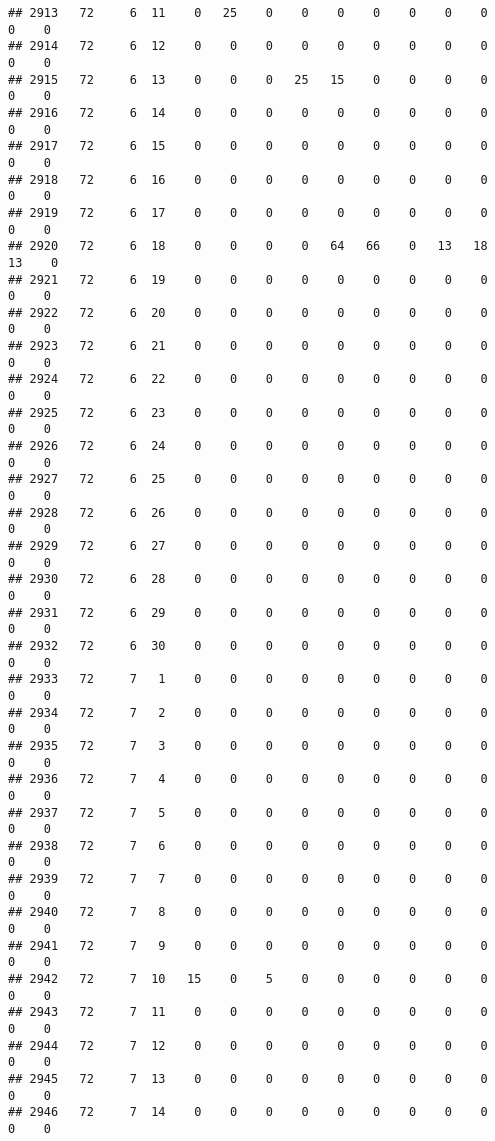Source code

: \documentclass[]{article}
\begin{document}
\begin{verbatim}
## 2913   72     6  11    0   25    0    0    0    0    0    0    0    0    0
## 2914   72     6  12    0    0    0    0    0    0    0    0    0    0    0
## 2915   72     6  13    0    0    0   25   15    0    0    0    0    0    0
## 2916   72     6  14    0    0    0    0    0    0    0    0    0    0    0
## 2917   72     6  15    0    0    0    0    0    0    0    0    0    0    0
## 2918   72     6  16    0    0    0    0    0    0    0    0    0    0    0
## 2919   72     6  17    0    0    0    0    0    0    0    0    0    0    0
## 2920   72     6  18    0    0    0    0   64   66    0   13   18   13    0
## 2921   72     6  19    0    0    0    0    0    0    0    0    0    0    0
## 2922   72     6  20    0    0    0    0    0    0    0    0    0    0    0
## 2923   72     6  21    0    0    0    0    0    0    0    0    0    0    0
## 2924   72     6  22    0    0    0    0    0    0    0    0    0    0    0
## 2925   72     6  23    0    0    0    0    0    0    0    0    0    0    0
## 2926   72     6  24    0    0    0    0    0    0    0    0    0    0    0
## 2927   72     6  25    0    0    0    0    0    0    0    0    0    0    0
## 2928   72     6  26    0    0    0    0    0    0    0    0    0    0    0
## 2929   72     6  27    0    0    0    0    0    0    0    0    0    0    0
## 2930   72     6  28    0    0    0    0    0    0    0    0    0    0    0
## 2931   72     6  29    0    0    0    0    0    0    0    0    0    0    0
## 2932   72     6  30    0    0    0    0    0    0    0    0    0    0    0
## 2933   72     7   1    0    0    0    0    0    0    0    0    0    0    0
## 2934   72     7   2    0    0    0    0    0    0    0    0    0    0    0
## 2935   72     7   3    0    0    0    0    0    0    0    0    0    0    0
## 2936   72     7   4    0    0    0    0    0    0    0    0    0    0    0
## 2937   72     7   5    0    0    0    0    0    0    0    0    0    0    0
## 2938   72     7   6    0    0    0    0    0    0    0    0    0    0    0
## 2939   72     7   7    0    0    0    0    0    0    0    0    0    0    0
## 2940   72     7   8    0    0    0    0    0    0    0    0    0    0    0
## 2941   72     7   9    0    0    0    0    0    0    0    0    0    0    0
## 2942   72     7  10   15    0    5    0    0    0    0    0    0    0    0
## 2943   72     7  11    0    0    0    0    0    0    0    0    0    0    0
## 2944   72     7  12    0    0    0    0    0    0    0    0    0    0    0
## 2945   72     7  13    0    0    0    0    0    0    0    0    0    0    0
## 2946   72     7  14    0    0    0    0    0    0    0    0    0    0    0

\end{verbatim}
\end{document}
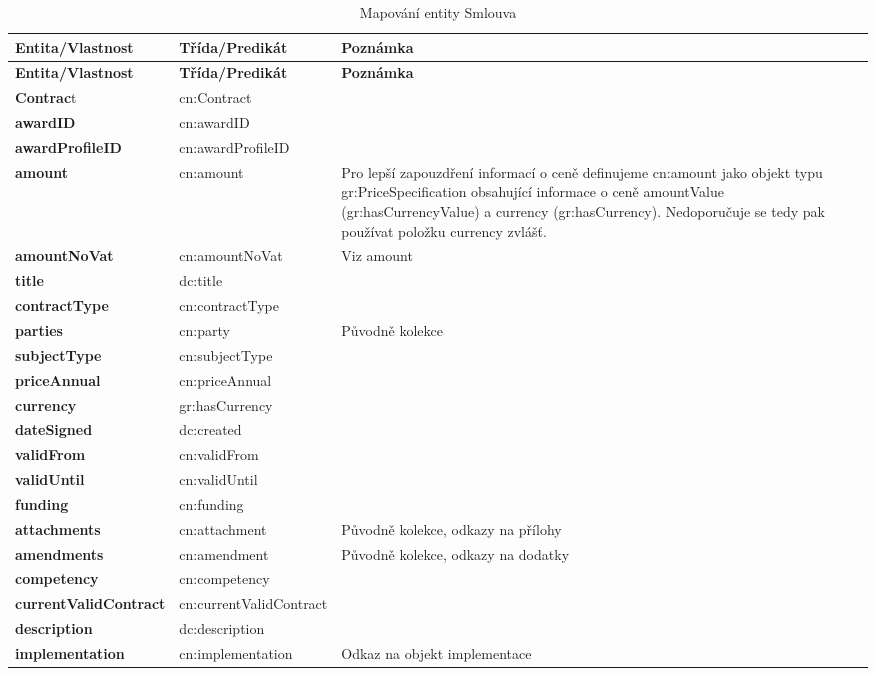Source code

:\begin{center}
\begin{longtable}{lp{30mm}p{65mm}}
\label{grid_mlmmh} \\
\multicolumn{1}{l}{\textbf{Entita/Vlastnost}} & 
\multicolumn{1}{l}{\textbf{Třída/Predikát}} & 
\multicolumn{1}{l}{\textbf{Poznámka}} \\ \hline 
\endfirsthead
\multicolumn{1}{l}{\textbf{Entita/Vlastnost}} & 
\multicolumn{1}{l}{\textbf{Třída/Predikát}} & 
\multicolumn{1}{l}{\textbf{Poznámka}} \\ \hline 
\hline
\endhead
\endfoot
\caption{Mapování entity Smlouva}
\endlastfoot
\textbf{Contrac}t & cn:Contract \\
\textbf{awardID} & cn:awardID \\
\textbf{awardProfileID} & cn:awardProfileID \\
\textbf{amount} & cn:amount & Pro lepší zapouzdření informací o ceně definujeme cn:amount jako objekt typu gr:PriceSpecification obsahující informace o ceně amountValue (gr:hasCurrencyValue) a currency (gr:hasCurrency). Nedoporučuje se tedy pak používat položku currency zvlášť. \\
\textbf{amountNoVat} & cn:amountNoVat & Viz amount \\
\textbf{title} & dc:title \\
\textbf{contractType} & cn:contractType \\
\textbf{parties} & cn:party & Původně kolekce\\
\textbf{subjectType} & cn:subjectType \\
\textbf{priceAnnual} & cn:priceAnnual \\
\textbf{currency} & gr:hasCurrency \\
\textbf{dateSigned} & dc:created \\
\textbf{validFrom} & cn:validFrom \\
\textbf{validUntil} & cn:validUntil \\
\textbf{funding} & cn:funding \\
\textbf{attachments} & cn:attachment & Původně kolekce, odkazy na přílohy  \\
\textbf{amendments} & cn:amendment & Původně kolekce, odkazy na dodatky \\
\textbf{competency} & cn:competency \\
\textbf{currentValidContract} & cn:currentValidContract \\
\textbf{description} & dc:description \\
\textbf{implementation} & cn:implementation & Odkaz na objekt implementace \\
\end{longtable}
\end{center}

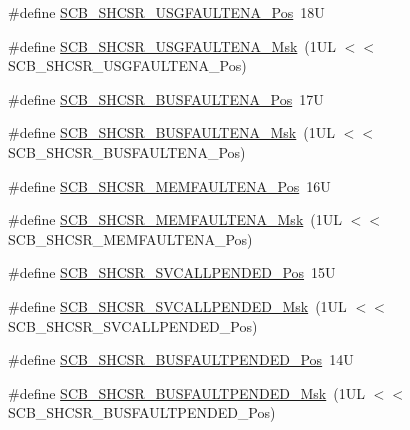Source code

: \begin{DoxyCompactItemize}
\item 
\#define \hyperlink{group___c_m_s_i_s___s_c_b_gae71949507636fda388ec11d5c2d30b52}{S\+C\+B\+\_\+\+S\+H\+C\+S\+R\+\_\+\+U\+S\+G\+F\+A\+U\+L\+T\+E\+N\+A\+\_\+\+Pos}~18U
\item 
\#define \hyperlink{group___c_m_s_i_s___s_c_b_ga056fb6be590857bbc029bed48b21dd79}{S\+C\+B\+\_\+\+S\+H\+C\+S\+R\+\_\+\+U\+S\+G\+F\+A\+U\+L\+T\+E\+N\+A\+\_\+\+Msk}~(1\+U\+L $<$$<$ S\+C\+B\+\_\+\+S\+H\+C\+S\+R\+\_\+\+U\+S\+G\+F\+A\+U\+L\+T\+E\+N\+A\+\_\+\+Pos)
\item 
\#define \hyperlink{group___c_m_s_i_s___s_c_b_ga3d32edbe4a5c0335f808cfc19ec7e844}{S\+C\+B\+\_\+\+S\+H\+C\+S\+R\+\_\+\+B\+U\+S\+F\+A\+U\+L\+T\+E\+N\+A\+\_\+\+Pos}~17U
\item 
\#define \hyperlink{group___c_m_s_i_s___s_c_b_ga43e8cbe619c9980e0d1aacc85d9b9e47}{S\+C\+B\+\_\+\+S\+H\+C\+S\+R\+\_\+\+B\+U\+S\+F\+A\+U\+L\+T\+E\+N\+A\+\_\+\+Msk}~(1\+U\+L $<$$<$ S\+C\+B\+\_\+\+S\+H\+C\+S\+R\+\_\+\+B\+U\+S\+F\+A\+U\+L\+T\+E\+N\+A\+\_\+\+Pos)
\item 
\#define \hyperlink{group___c_m_s_i_s___s_c_b_ga685b4564a8760b4506f14ec4307b7251}{S\+C\+B\+\_\+\+S\+H\+C\+S\+R\+\_\+\+M\+E\+M\+F\+A\+U\+L\+T\+E\+N\+A\+\_\+\+Pos}~16U
\item 
\#define \hyperlink{group___c_m_s_i_s___s_c_b_gaf084424fa1f69bea36a1c44899d83d17}{S\+C\+B\+\_\+\+S\+H\+C\+S\+R\+\_\+\+M\+E\+M\+F\+A\+U\+L\+T\+E\+N\+A\+\_\+\+Msk}~(1\+U\+L $<$$<$ S\+C\+B\+\_\+\+S\+H\+C\+S\+R\+\_\+\+M\+E\+M\+F\+A\+U\+L\+T\+E\+N\+A\+\_\+\+Pos)
\item 
\#define \hyperlink{group___c_m_s_i_s___s_c_b_ga2f93ec9b243f94cdd3e94b8f0bf43641}{S\+C\+B\+\_\+\+S\+H\+C\+S\+R\+\_\+\+S\+V\+C\+A\+L\+L\+P\+E\+N\+D\+E\+D\+\_\+\+Pos}~15U
\item 
\#define \hyperlink{group___c_m_s_i_s___s_c_b_ga6095a7acfbad66f52822b1392be88652}{S\+C\+B\+\_\+\+S\+H\+C\+S\+R\+\_\+\+S\+V\+C\+A\+L\+L\+P\+E\+N\+D\+E\+D\+\_\+\+Msk}~(1\+U\+L $<$$<$ S\+C\+B\+\_\+\+S\+H\+C\+S\+R\+\_\+\+S\+V\+C\+A\+L\+L\+P\+E\+N\+D\+E\+D\+\_\+\+Pos)
\item 
\#define \hyperlink{group___c_m_s_i_s___s_c_b_gaa22551e24a72b65f1e817f7ab462203b}{S\+C\+B\+\_\+\+S\+H\+C\+S\+R\+\_\+\+B\+U\+S\+F\+A\+U\+L\+T\+P\+E\+N\+D\+E\+D\+\_\+\+Pos}~14U
\item 
\#define \hyperlink{group___c_m_s_i_s___s_c_b_ga677c23749c4d348f30fb471d1223e783}{S\+C\+B\+\_\+\+S\+H\+C\+S\+R\+\_\+\+B\+U\+S\+F\+A\+U\+L\+T\+P\+E\+N\+D\+E\+D\+\_\+\+Msk}~(1\+U\+L $<$$<$ S\+C\+B\+\_\+\+S\+H\+C\+S\+R\+\_\+\+B\+U\+S\+F\+A\+U\+L\+T\+P\+E\+N\+D\+E\+D\+\_\+\+Pos)
$$
\end{DoxyCompactItemize}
+ + +
Work order ▸ Sift through the entries and copy every line with "DoxyCompactItemize".

Reply to the exercise ▸
: \begin{DoxyCompactItemize}
\end{DoxyCompactItemize}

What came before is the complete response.